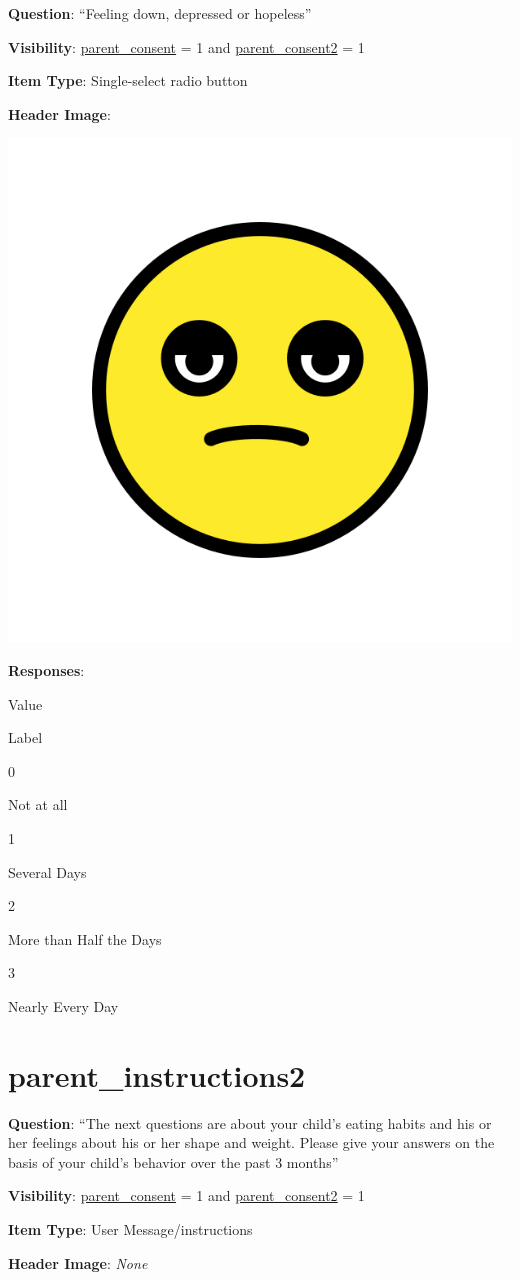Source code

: \documentclass[]{book}
\begin{document}
\textbf{Question}: ``Feeling down, depressed or hopeless''

\textbf{Visibility}: \protect\hyperlink{parent_consent}{parent\_consent} = 1 and \protect\hyperlink{parent_consent2}{parent\_consent2} = 1

\textbf{Item Type}: Single-select radio button

\textbf{Header Image}:

\begin{flushleft}\includegraphics[width=0.33\linewidth]{downloadFigs4latex_HBN_PMHS_Codebook/parent_Q21score_headerImg} \end{flushleft}

\textbf{Responses}:

Value

Label

0

Not at all

1

Several Days

2

More than Half the Days

3

Nearly Every Day

\hypertarget{parent_instructions2}{%
\section{parent\_instructions2}\label{parent_instructions2}}

\textbf{Question}: ``The next questions are about your child's eating habits and his or her feelings about his or her shape and weight. Please give your answers on the basis of your child's behavior over the past 3 months''

\textbf{Visibility}: \protect\hyperlink{parent_consent}{parent\_consent} = 1 and \protect\hyperlink{parent_consent2}{parent\_consent2} = 1

\textbf{Item Type}: User Message/instructions

\textbf{Header Image}: \emph{None}
\end{document}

▶ Task instructions
Pull out every line of the entries that includes the word "Days".

▶ Task output
Several Days
More than Half the Days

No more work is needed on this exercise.